If you are interested in Forex, you are likely to have come across the term ‘pip’ or ‘pips’. This is a very common concept in Forex trading. But what is a pip? This article will address this question, explaining the meaning of a pip.
What is a pip in forex?
The unit of measurement to measure the change in value between two currencies is called a “pip.” This is represented by a single digit move in the fourth decimal place in a typical forex quote.
For example, if the price of EUR/USD moves from 1.1402 to 1.1403 this would be a one pip or ‘point’ movement.
Calculating forex price moves
Now that we are clear on what a pip is let’s see how much money we can gain or lose for each movement.

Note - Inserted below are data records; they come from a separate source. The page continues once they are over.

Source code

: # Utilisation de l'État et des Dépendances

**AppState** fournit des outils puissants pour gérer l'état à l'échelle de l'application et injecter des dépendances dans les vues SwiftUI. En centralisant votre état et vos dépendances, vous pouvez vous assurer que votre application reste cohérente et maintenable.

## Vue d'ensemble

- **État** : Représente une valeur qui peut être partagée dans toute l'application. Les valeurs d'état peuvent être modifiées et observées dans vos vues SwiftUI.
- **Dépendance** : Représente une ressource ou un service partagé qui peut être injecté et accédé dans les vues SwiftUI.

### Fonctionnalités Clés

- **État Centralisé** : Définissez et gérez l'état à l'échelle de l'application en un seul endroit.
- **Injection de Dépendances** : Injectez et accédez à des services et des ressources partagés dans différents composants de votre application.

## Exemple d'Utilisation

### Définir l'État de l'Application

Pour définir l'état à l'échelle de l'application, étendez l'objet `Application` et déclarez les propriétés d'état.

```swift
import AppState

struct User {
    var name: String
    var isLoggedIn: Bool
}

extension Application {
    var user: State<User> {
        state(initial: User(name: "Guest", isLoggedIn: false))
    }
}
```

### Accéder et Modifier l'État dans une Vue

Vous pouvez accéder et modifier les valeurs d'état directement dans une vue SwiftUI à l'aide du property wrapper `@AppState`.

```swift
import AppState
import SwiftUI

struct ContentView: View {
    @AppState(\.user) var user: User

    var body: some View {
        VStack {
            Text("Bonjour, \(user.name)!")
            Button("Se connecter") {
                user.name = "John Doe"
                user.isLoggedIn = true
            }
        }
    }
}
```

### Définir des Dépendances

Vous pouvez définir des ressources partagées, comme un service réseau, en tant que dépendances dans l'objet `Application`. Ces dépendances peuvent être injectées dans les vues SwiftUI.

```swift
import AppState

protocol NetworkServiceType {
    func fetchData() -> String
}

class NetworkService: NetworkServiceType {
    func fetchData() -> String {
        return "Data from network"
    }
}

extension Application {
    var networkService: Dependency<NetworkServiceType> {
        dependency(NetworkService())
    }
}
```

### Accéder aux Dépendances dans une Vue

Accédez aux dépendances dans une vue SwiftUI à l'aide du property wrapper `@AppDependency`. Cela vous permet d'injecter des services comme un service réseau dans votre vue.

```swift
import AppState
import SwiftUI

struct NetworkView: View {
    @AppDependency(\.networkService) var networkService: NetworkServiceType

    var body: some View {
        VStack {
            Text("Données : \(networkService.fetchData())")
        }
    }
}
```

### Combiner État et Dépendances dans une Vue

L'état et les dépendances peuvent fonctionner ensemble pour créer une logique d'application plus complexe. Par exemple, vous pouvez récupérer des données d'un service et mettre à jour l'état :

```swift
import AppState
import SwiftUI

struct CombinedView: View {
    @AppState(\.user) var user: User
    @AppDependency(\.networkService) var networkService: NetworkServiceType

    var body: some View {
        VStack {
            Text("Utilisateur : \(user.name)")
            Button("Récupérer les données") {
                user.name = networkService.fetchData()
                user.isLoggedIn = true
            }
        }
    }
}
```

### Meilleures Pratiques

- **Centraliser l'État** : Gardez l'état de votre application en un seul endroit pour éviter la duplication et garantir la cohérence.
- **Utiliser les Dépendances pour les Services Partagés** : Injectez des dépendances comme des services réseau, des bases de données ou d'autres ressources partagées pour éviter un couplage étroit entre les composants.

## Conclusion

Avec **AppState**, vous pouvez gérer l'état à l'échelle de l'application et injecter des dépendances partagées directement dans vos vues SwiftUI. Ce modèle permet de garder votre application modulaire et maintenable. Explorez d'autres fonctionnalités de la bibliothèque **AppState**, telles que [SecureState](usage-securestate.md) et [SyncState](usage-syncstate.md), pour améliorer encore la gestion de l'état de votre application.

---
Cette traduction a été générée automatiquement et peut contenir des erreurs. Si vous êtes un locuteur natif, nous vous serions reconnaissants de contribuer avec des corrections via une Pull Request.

This can be calculated very simply:
- Positions size x 0.0001 =Monetary value of a pip
Here is a quick example using the EUR/USD as we have above:
We open a position size of 10,000 units and calculate the pip value as follows: 10,000 (units) x 0.0001 (one pip) = $1 per pip.
The exception – USD/JPY pips
When trading major currencies against the Japanese Yen, traders need to know that a pip is no longer the fourth decimal but rather the second decimal. This is because the Japanese Yen has a much lower value than the major currencies.
Pips is very useful as a measure that allows traders to always communicate in the same terms without confusion.